Sir, reply to my telegram received. I was born in Birmingham. Maiden name of mother Anne Elizabeth Margewws [sic], father’s John Ward. Address, 54 Madison Avenue, Wardend, Birmingham, 8.

Sir, I beg for more detailed orders. For three years I have worked in Polish underground army. Now, acting on advice of the Polish staff here, am combining my military duties as acting lt. in A.K. with that of War Correspondent. All my telegrams are without censure.

(No. 634.) • 20th August, 1944 • From J. Ward, No. 542939, R.A.F.

Thousands of people are each day rendered homeless in Warsaw and hundreds killed . . . There are thousands of wounded men, women and children suffering from the most horrible burns and in some cases from shrapnel and bullet wounds. Each day battle . . . is prolonged the cost mounting higher. But the determination of the population to fight to the last man is only strengthened by this German barbarism.

(No. 635.) • 20th August, 1944 • From J. Ward, No. 542939, R.A.F.

On practically every open piece of ground . . . wells are being dug.

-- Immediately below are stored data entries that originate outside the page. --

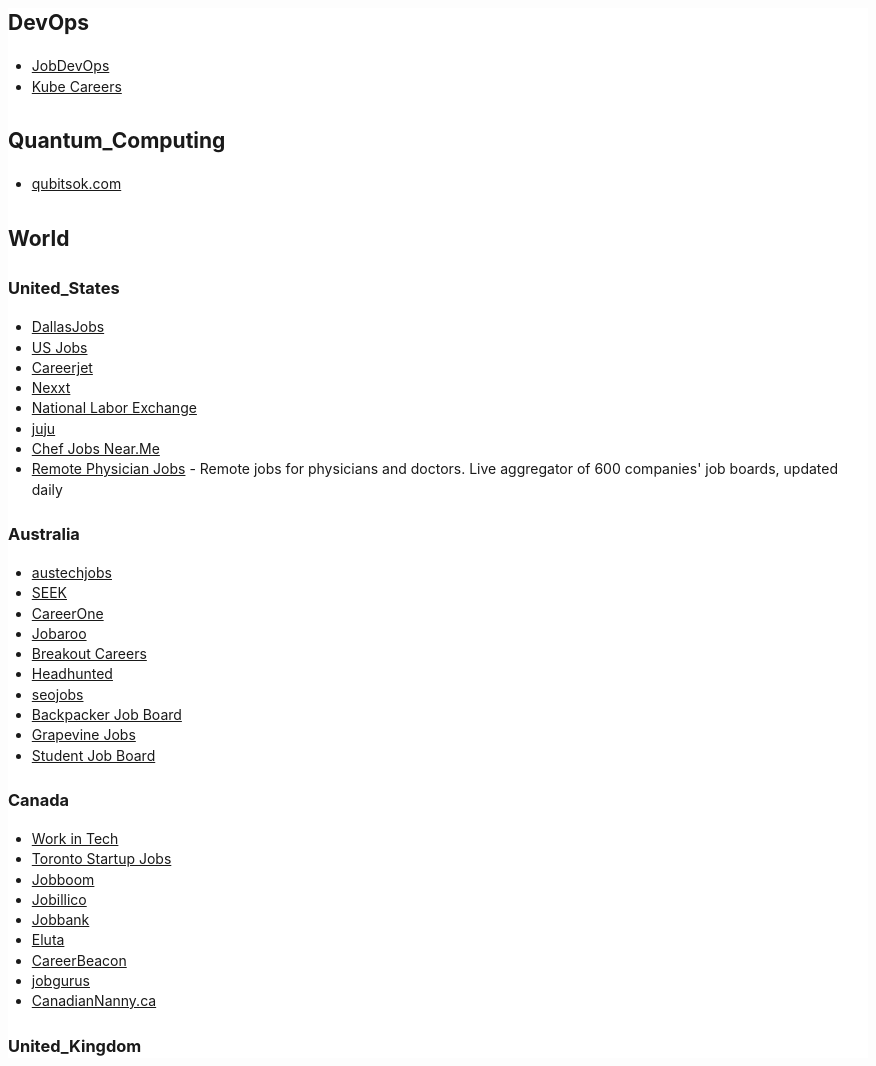 ## DevOps

- [JobDevOps](https://jobdevops.com)
- [Kube Careers](https://kube.careers)

## Quantum_Computing

- [qubitsok.com](https://qubitsok.com)

## World

### United_States

- [DallasJobs](https://www.dallasjobs.io/)
- [US Jobs](https://us.jobs/)
- [Careerjet](https://www.careerjet.com/)
- [Nexxt](https://www.nexxt.com/)
- [National Labor Exchange](https://usnlx.com/)
- [juju](https://www.juju.com/)
- [Chef Jobs Near.Me](https://chefjobsnear.me/)
- [Remote Physician Jobs](https://www.remotephysicianjobs.org/) - Remote jobs for physicians and doctors. Live aggregator of 600 companies' job boards, updated daily

### Australia

- [austechjobs](https://austechjobs.com.au/)
- [SEEK](https://www.seek.com.au/)
- [CareerOne](https://www.careerone.com.au/)
- [Jobaroo](https://www.jobaroo.com/)
- [Breakout Careers](https://breakout.careers/jobs)
- [Headhunted](https://www.headhunted.com.au/jobs/)
- [seojobs](https://seojobs.au/)
- [Backpacker Job Board](https://www.backpackerjobboard.com.au/)
- [Grapevine Jobs](https://www.grapevinejobs.com.au/)
- [Student Job Board](https://www.studentjobboard.com.au/)

### Canada

- [Work in Tech](https://www.workintech.ca/)
- [Toronto Startup Jobs](https://to9to5.com/)
- [Jobboom](https://www.jobboom.com/en/job/)
- [Jobillico](https://www.jobillico.com/search-jobs)
- [Jobbank](https://www.jobbank.gc.ca/jobsearch/)
- [Eluta](https://www.eluta.ca/)
- [CareerBeacon](https://www.careerbeacon.com/)
- [jobgurus](https://ca.jobgurus.net/)
- [CanadianNanny.ca](https://canadiannanny.ca/)

### United_Kingdom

Shortage of water is starting to be serious. If in ten days the city receives no relief then the (?) food will also give out. Rations are already very short. Situation Warsaw desperate. On the outskirts, huge concentration camps full of women and children living in the open air without food or help. They are dying of hunger and disease . . . The Germans show no mercy . . . The men were shot when the women and children were taken prisoners.

(No. 636.) • 20th August, 1944 • From J. Ward, No. 542939, R.A.F.

The Germans have in many areas got over from the defensive to the attack. The high school on Novakovski street was taken by Germans at 5 hours on the 19th. The attack was carried out under a heavy artillery barrage . . . Despite these drawbacks, the troops of A.K. continue to fight with magnificent courage. Other attacks from the German forces on the night of the 19th August south of Av. Sikorski were firmly held.